Meet Lisa Torres, Grants Manager at The Coleman Foundation.
Q. How did you get into grants management?
I got into grants management by chance. I had been working for Northwestern University and was looking to make a change, when I ran into a former student. She suggested I try working with a downtown recruiter and gave me a name. I called and met with the recruiter, and a few days later, I interviewed at the Fry Foundation. As I learned about the Foundation and the work they do, I realized that it was exactly the kind of work that I would truly enjoy. As luck would have it, they thought I would be a good fit, and so it began. I stayed because, as a single mother, I needed to balance my work and life issues. I am pleased to say that all the Foundations at which I have worked, have supported me as I navigated that challenge.
Q. What’s your background (education and work)?
My first job after having children was at Northwestern University where I worked as a department assistant. A department assistant is the administrative support for academic departments and was the place where I was first introduced to databases, scheduling on a large scale, and managing workflows. While I loved working with the students and professors, it was starting to get hard saying goodbye all the time as they graduated or moved on to a new university. I began college at the University of Chicago, but interrupted my studies to start a family. Several years ago, I enrolled at Northwestern University’s School of Professional Studies. Last August, I finally completed my bachelor’s degree. Go Cats!
Q. What’s your favorite part of the grants management job?

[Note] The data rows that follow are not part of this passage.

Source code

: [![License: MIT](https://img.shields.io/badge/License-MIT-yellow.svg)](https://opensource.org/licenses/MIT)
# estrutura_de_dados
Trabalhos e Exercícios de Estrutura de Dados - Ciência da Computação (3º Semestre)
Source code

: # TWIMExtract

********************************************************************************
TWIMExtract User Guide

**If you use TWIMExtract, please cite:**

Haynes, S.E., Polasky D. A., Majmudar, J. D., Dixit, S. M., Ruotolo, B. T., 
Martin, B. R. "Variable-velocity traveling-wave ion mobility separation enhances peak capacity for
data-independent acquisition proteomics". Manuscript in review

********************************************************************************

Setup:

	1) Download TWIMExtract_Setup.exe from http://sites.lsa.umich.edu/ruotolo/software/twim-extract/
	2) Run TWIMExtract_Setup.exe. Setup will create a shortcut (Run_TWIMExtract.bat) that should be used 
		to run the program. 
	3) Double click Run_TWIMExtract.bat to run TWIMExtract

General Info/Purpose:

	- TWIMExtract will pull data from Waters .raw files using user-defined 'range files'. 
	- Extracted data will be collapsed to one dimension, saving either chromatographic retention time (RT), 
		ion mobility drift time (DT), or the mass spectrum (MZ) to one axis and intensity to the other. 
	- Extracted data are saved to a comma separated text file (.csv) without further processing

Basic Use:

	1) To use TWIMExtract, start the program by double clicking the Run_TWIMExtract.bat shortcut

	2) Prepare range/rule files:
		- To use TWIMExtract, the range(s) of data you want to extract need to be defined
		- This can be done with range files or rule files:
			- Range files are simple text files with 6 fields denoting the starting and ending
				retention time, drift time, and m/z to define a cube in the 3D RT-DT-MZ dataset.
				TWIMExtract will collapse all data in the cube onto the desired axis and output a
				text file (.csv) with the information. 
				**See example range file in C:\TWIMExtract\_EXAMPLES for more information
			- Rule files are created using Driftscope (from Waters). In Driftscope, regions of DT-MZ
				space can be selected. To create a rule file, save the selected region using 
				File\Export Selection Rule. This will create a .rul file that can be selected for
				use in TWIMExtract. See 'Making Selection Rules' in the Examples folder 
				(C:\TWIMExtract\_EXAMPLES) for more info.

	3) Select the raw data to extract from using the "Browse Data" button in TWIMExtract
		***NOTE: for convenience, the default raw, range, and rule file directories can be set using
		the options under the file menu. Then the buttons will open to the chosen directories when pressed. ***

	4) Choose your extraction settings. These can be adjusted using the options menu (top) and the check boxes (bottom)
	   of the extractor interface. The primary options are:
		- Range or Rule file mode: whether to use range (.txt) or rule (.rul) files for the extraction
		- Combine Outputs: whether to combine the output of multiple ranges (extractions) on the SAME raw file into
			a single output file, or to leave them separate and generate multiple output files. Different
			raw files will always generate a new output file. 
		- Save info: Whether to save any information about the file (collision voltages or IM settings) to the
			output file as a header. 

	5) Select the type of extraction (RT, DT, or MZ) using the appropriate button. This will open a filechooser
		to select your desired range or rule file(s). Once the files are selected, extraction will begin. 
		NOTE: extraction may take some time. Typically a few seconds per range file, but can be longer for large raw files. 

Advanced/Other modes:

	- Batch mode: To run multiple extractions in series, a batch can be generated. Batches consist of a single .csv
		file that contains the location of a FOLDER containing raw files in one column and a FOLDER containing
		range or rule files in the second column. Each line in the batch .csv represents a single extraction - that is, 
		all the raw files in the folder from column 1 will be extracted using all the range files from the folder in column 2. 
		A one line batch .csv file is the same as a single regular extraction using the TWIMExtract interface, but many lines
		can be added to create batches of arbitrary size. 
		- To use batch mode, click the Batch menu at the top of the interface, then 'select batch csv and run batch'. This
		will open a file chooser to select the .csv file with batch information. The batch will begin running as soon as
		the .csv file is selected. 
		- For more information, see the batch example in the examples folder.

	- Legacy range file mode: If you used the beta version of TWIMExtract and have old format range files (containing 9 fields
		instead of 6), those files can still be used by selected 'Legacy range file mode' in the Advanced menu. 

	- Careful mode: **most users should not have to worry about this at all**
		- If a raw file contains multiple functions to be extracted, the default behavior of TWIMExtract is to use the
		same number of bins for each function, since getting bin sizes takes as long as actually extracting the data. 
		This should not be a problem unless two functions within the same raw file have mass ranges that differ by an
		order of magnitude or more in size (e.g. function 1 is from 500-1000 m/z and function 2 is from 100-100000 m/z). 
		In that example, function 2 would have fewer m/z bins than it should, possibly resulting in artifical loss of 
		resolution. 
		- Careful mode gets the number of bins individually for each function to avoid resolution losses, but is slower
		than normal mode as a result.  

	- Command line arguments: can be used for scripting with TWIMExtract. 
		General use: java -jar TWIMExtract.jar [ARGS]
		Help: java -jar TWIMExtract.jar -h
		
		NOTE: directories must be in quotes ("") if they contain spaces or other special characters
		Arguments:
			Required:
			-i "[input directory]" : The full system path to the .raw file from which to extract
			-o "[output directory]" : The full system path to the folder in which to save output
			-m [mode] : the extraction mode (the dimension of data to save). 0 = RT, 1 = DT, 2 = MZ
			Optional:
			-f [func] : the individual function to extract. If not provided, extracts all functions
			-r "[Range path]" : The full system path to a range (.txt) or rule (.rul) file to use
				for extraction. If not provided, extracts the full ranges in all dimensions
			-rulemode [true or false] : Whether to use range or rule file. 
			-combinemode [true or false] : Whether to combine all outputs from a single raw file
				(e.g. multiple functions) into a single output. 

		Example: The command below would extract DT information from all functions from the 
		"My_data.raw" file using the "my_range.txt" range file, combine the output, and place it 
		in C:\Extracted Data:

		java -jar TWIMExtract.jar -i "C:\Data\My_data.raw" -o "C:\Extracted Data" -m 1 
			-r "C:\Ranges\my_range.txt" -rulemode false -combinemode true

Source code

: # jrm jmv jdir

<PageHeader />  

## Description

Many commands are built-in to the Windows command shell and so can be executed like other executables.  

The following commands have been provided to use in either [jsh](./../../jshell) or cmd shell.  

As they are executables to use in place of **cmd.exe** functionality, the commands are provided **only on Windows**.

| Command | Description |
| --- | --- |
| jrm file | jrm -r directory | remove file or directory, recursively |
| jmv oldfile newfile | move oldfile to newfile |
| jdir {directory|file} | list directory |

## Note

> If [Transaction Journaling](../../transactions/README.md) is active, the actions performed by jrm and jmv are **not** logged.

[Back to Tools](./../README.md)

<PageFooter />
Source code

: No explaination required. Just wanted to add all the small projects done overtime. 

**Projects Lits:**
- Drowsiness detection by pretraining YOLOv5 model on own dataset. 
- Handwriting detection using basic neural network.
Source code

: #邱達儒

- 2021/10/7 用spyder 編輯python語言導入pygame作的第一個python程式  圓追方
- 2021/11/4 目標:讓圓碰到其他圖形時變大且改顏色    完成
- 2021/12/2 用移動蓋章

Mailing out the checks! Knowing that efforts that the grantees and the foundation staff have put into the proposal, it is extremely gratifying to part of the process that recognizes the work and the aims of our partners. While I know that foundation processes are moving away from paper checks, it is still fun to imagine the good works that are contained in the envelopes.
Q. What frustrates you about your job?
That people often aren’t aware of how much work goes into making processes run smoothly. Things happen smoothly, and because there are no hitches, people assume that you did not have to put in much effort. They fail to recognize that there is much prep work and monitoring that is done to make things look effortless.
Q. What do you wish your colleagues and coworkers knew about what you do?
It’s good for you in the long run. As my former executive director once said, “great nags are made, not born.” There is a lot of prodding that I do, but if they go with it, they will have time when they really need it. We are a tight organization and the various workflows interact in many ways that are not immediately apparent.
Q. What do you wish every grants manager knew about their job?
That no matter how small your organization, you don’t have to go it alone! A colleague who has gone through that exact same thing is always just a call away.